Task goal
To complete the exercise, write out all the data exactly.

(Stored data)
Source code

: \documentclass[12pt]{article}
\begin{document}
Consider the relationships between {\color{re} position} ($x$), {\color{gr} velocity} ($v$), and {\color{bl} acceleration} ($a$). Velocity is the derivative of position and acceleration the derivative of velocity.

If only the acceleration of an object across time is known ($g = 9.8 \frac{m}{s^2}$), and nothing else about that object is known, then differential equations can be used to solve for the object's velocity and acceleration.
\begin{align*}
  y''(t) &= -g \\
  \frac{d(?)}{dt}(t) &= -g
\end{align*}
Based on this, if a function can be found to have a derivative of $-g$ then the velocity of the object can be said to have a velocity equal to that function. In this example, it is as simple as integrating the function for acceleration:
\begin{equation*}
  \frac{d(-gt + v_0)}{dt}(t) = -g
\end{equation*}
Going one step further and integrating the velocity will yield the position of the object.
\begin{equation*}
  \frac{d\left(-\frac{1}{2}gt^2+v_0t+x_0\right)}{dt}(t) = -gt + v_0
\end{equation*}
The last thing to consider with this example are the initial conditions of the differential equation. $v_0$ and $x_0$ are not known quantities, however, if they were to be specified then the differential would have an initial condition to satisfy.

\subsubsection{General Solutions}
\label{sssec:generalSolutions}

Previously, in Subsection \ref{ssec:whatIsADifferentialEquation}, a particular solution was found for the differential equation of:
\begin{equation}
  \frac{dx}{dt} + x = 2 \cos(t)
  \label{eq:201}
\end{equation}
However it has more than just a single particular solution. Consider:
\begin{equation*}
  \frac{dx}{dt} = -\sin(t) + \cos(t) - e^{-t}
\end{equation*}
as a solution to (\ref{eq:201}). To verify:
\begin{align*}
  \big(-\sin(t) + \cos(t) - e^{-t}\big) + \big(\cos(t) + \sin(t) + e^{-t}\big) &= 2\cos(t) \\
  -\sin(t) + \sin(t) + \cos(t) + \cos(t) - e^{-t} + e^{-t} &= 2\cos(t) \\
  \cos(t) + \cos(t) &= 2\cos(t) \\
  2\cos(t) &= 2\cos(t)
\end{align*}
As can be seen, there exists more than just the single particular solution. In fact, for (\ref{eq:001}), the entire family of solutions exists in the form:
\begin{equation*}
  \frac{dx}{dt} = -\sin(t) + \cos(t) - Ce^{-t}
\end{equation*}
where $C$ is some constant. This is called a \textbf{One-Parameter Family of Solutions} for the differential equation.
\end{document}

Written reply
Source code

: \documentclass[12pt]{article}
\begin{document}
Consider the relationships between {\color{re} position} ($x$), {\color{gr} velocity} ($v$), and {\color{bl} acceleration} ($a$). Velocity is the derivative of position and acceleration the derivative of velocity.

If only the acceleration of an object across time is known ($g = 9.8 \frac{m}{s^2}$), and nothing else about that object is known, then differential equations can be used to solve for the object's velocity and acceleration.
\begin{align*}
  y''(t) &= -g \\
  \frac{d(?)}{dt}(t) &= -g
\end{align*}
Based on this, if a function can be found to have a derivative of $-g$ then the velocity of the object can be said to have a velocity equal to that function. In this example, it is as simple as integrating the function for acceleration:
\begin{equation*}
  \frac{d(-gt + v_0)}{dt}(t) = -g
\end{equation*}
Going one step further and integrating the velocity will yield the position of the object.
\begin{equation*}
  \frac{d\left(-\frac{1}{2}gt^2+v_0t+x_0\right)}{dt}(t) = -gt + v_0
\end{equation*}
The last thing to consider with this example are the initial conditions of the differential equation. $v_0$ and $x_0$ are not known quantities, however, if they were to be specified then the differential would have an initial condition to satisfy.

\subsubsection{General Solutions}
\label{sssec:generalSolutions}

Previously, in Subsection \ref{ssec:whatIsADifferentialEquation}, a particular solution was found for the differential equation of:
\begin{equation}
  \frac{dx}{dt} + x = 2 \cos(t)
  \label{eq:201}
\end{equation}
However it has more than just a single particular solution. Consider:
\begin{equation*}
  \frac{dx}{dt} = -\sin(t) + \cos(t) - e^{-t}
\end{equation*}
as a solution to (\ref{eq:201}). To verify:
\begin{align*}
  \big(-\sin(t) + \cos(t) - e^{-t}\big) + \big(\cos(t) + \sin(t) + e^{-t}\big) &= 2\cos(t) \\
  -\sin(t) + \sin(t) + \cos(t) + \cos(t) - e^{-t} + e^{-t} &= 2\cos(t) \\
  \cos(t) + \cos(t) &= 2\cos(t) \\
  2\cos(t) &= 2\cos(t)
\end{align*}
As can be seen, there exists more than just the single particular solution. In fact, for (\ref{eq:001}), the entire family of solutions exists in the form:
\begin{equation*}
  \frac{dx}{dt} = -\sin(t) + \cos(t) - Ce^{-t}
\end{equation*}
where $C$ is some constant. This is called a \textbf{One-Parameter Family of Solutions} for the differential equation.
\end{document}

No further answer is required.